Stored items:
^^^^

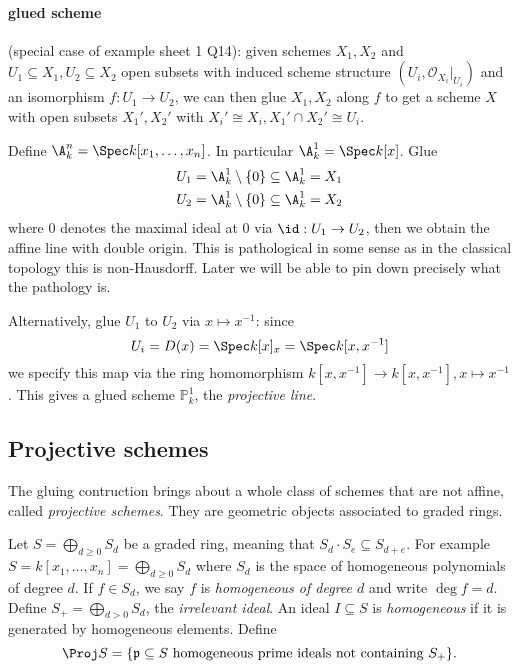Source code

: \documentclass[a4paper]{article}
\renewcommand*{\P}{\mathbb{P}}
\newcommand{\sh}[1]{\mathcal{#1}} %
\begin{document}
\paragraph{glued scheme}

(special case of example sheet 1 Q14): given schemes \(X_1, X_2\) and \(U_1 \subseteq X_1, U_2 \subseteq X_2\) open subsets with induced scheme structure \((U_i, \sh O_{X_i}|_{U_i})\) and an isomorphism \(f: U_1 \to U_2\), we can then glue \(X_1, X_2\) along \(f\) to get a scheme \(X\) with open subsets \(X_1', X_2'\) with \(X_i' \cong X_i, X_1' \cap X_2' \cong U_i\).

\begin{eg}
  Define \(\A_k^n = \Spec k[x_1, \dots, x_n]\). In particular \(\A_k^1 = \Spec k[x]\). Glue
  \begin{align*}
    U_1 &= \A_k^1 \setminus \{0\} \subseteq \A_k^1 = X_1 \\
    U_2 &= \A_k^1 \setminus \{0\} \subseteq \A_k^1 = X_2
  \end{align*}
  where \(0\) denotes the maximal ideal at \(0\) via \(\id: U_1 \to U_2\), then we obtain the affine line with double origin. This is pathological in some sense as in the classical topology this is non-Hausdorff. Later we will be able to pin down precisely what the pathology is.

  Alternatively, glue \(U_1\) to \(U_2\) via \(x \mapsto x^{-1}\): since
  \[
    U_i = D(x) = \Spec k[x]_x = \Spec k[x, x^{-1}]
  \]
  we specify this map via the ring homomorphism \(k[x, x^{-1}] \to k[x, x^{-1}], x \mapsto x^{-1}\). This gives a glued scheme \(\P_k^1\), the \emph{projective line}.
\end{eg}

\subsection{Projective schemes}

The gluing contruction brings about a whole class of schemes that are not affine, called \emph{projective schemes}. They are geometric objects associated to graded rings.

Let \(S = \bigoplus_{d \geq 0} S_d\) be a graded ring, meaning that \(S_d \cdot S_e \subseteq S_{d + e}\). For example \(S = k[x_1, \dots, x_n] = \bigoplus_{d \geq 0} S_d\) where \(S_d\) is the space of homogeneous polynomials of degree \(d\). If \(f \in S_d\), we say \(f\) is \emph{homogeneous of degree \(d\)} and write \(\deg f = d\). Define \(S_+ = \bigoplus_{d > 0} S_d\), the \emph{irrelevant ideal}. An ideal \(I \subseteq S\) is \emph{homogeneous} if it is generated by homogeneous elements. Define
\[
  \Proj S = \{\mathfrak p \subseteq S \text{ homogeneous prime ideals not containing } S_+\}.
\]
\end{document}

^^^^

ASSIGNMENT: For the word "with", count the lines of the records that contain it and give only the number.

SOLVED EXERCISE: 2